Subanalyses of secondary prevention implantable cardioverter-defibrillator trials: antiarrhythmics versus implantable defibrillators (AVID), Canadian Implantable Defibrillator Study (CIDS), and Cardiac Arrest Study Hamburg (CASH)

Oscar Oseroff, Enrique Retyk, Andres Bochoeyer
Current Opinion in Cardiology 2004, 19 (1): 26-30

PURPOSE OF REVIEW: Controlled trials for secondary prevention of sudden death--Antiarrhythmics Versus Implantable Defibrillators (AVID), Canadian Implantable Defibrillator Study (CIDS), and Cardiac Arrest Study Hamburg (CASH)--have been published and subanalyses of them provide useful clinical information on the outcome during the follow-up of this population.

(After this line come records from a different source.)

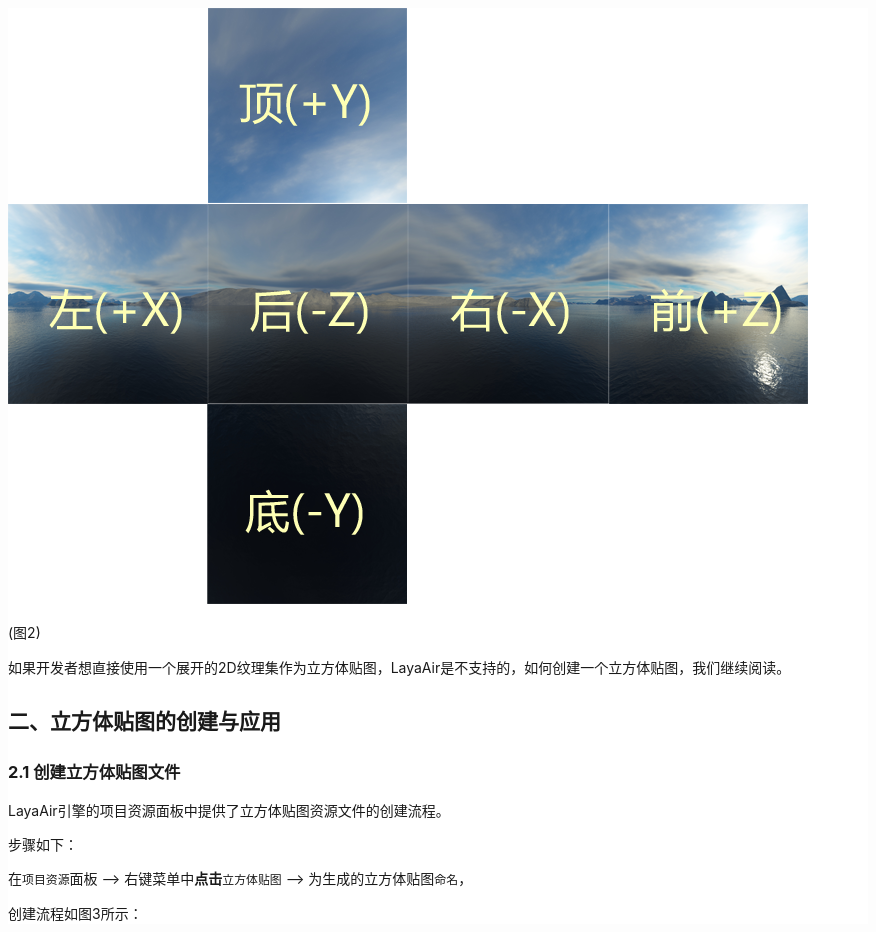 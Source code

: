 ![](img/2.png) 

(图2) 

如果开发者想直接使用一个展开的2D纹理集作为立方体贴图，LayaAir是不支持的，如何创建一个立方体贴图，我们继续阅读。

## 二、立方体贴图的创建与应用

### 2.1 创建立方体贴图文件

LayaAir引擎的项目资源面板中提供了立方体贴图资源文件的创建流程。

步骤如下：

在`项目资源`面板 --> 右键菜单中**点击**`立方体贴图` --> 为生成的立方体贴图`命名`，

创建流程如图3所示：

RECENT FINDINGS: Results from a meta-analysis showed a significant risk reduction (RR) of 25 to 27% of total mortality (P < 0.001) and 50 to 52% of arrhythmic death (P < 0.001). Compared with amiodarone, patients treated with an implantable cardioverter-defibrillator (ICD) in AVID had a maximal benefit in survival when the ejection fraction (EF) was between 20 and 34%. In CIDS, the group of higher risk (older than 70 years, EF less than 3.5%, and New York Heart Association class III-IV) presented a 50% RR of mortality. It has been demonstrated that the imbalance in beta-blocker use cannot explain the better survival in the ICD patients. After 3 years the recurrence of arrhythmia was 64% in the ICD group of the AVID trial. Patients enrolled after an episode of ventricular tachycardia were more likely to have appropriate therapy during follow-up. Older age, lower blood pressure, history of atrial fibrillation, diabetes, congestive heart failure, and prior pacemaker were parameters used for high-risk stratification. Conversely, inducibility of ventricular tachyarrhythmias on electrophysiology did not predict death.

SUMMARY: Patients with ICD after ventricular tachyarrhythmias have a 28% RR in total mortality. Individuals with EF between 20 to 34% received the highest benefit with ICD therapy.